Well, the first thing I noticed is that the ads on every single page were very predictable. They all, without exception, had the two shoe ads you can see on this blog. If you know me well, you know I love to be outdoors. Because of the heat, I prefer sport sandals over any closed shoe, even though, as my friends like to point out to me, I'm more likely to take a pebble than if my foot is closed into a lace-up shoe with socks. I also narrow down the selection by looking for shoes that have a toe guard, which basically means the sole wraps up in front and creates a bumper for my toes.
As you can see, someone, aka Google, has been taking stock of my preferences, and putting pics of the two pairs of shoes I spent the most time looking at right in front of my face.
What's all this have to do with Facebook? Well, nothing yet. But I'm wondering just how much more privacy Google+ really provides. It is a Google network, and John likes it because it is tied into other Google applications. If Google Chrome tracks me like this, what's to say Google+ doesn't follow me around the web too? I'll have to see if John will explain all this.
If you have any info, please jump in...
Monday, September 26, 2011
Just because you are paranoid doesn't mean they aren't out to get you.
I say "mostly" because John still maintains a silly little private page a few of us have going, and he will be subscribing to his friends without "friending" them. He sent me a link to a couple of interesting articles written by computer geeks, but clear enough at least for the most part to frighten me too.
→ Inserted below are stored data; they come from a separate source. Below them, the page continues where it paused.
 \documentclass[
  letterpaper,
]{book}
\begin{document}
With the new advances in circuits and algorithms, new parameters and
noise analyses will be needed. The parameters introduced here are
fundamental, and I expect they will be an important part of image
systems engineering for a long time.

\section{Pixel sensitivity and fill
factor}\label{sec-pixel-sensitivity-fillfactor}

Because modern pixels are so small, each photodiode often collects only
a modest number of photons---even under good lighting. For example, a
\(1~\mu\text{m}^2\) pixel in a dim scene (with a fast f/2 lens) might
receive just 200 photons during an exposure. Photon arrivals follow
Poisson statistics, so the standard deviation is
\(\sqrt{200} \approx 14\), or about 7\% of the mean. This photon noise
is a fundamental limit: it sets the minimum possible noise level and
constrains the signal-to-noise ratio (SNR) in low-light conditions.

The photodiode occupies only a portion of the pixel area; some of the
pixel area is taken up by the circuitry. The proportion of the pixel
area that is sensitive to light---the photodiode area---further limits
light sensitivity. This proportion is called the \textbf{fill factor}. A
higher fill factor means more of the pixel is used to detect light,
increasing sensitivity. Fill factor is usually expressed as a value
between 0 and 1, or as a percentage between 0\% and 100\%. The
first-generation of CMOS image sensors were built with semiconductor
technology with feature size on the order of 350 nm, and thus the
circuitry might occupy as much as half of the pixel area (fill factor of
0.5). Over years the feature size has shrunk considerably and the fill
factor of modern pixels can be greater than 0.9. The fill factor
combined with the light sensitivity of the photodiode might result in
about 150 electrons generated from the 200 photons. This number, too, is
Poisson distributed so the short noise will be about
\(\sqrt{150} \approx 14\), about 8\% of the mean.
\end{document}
The changes on The New Facebook seem to include the ability of Facebook to automatically post every location you're at, every website you visit, etc, without asking you if you'd like to share it. I don't spend any time on porno sites, but I'd rather not have anyone know how much time I've spent on Amazon.com looking at shoes.
But what really bothers me, if I'm understanding correctly, is that people can now "subscribe" to your wall and see everything on it, whether or not they are friends. This is completely antithetical to the idea that you can control who sees your wall by specifying only "friends," "friends of friends," etc. And it appears to be true, because John could subscribe to my wall after he unfriended me. He could not post, but he could read it. My settings say "friends of friends," but since he has unfriended all his friends, I shouldn't be showing up for him, even if he's subscribed. Or so I thought.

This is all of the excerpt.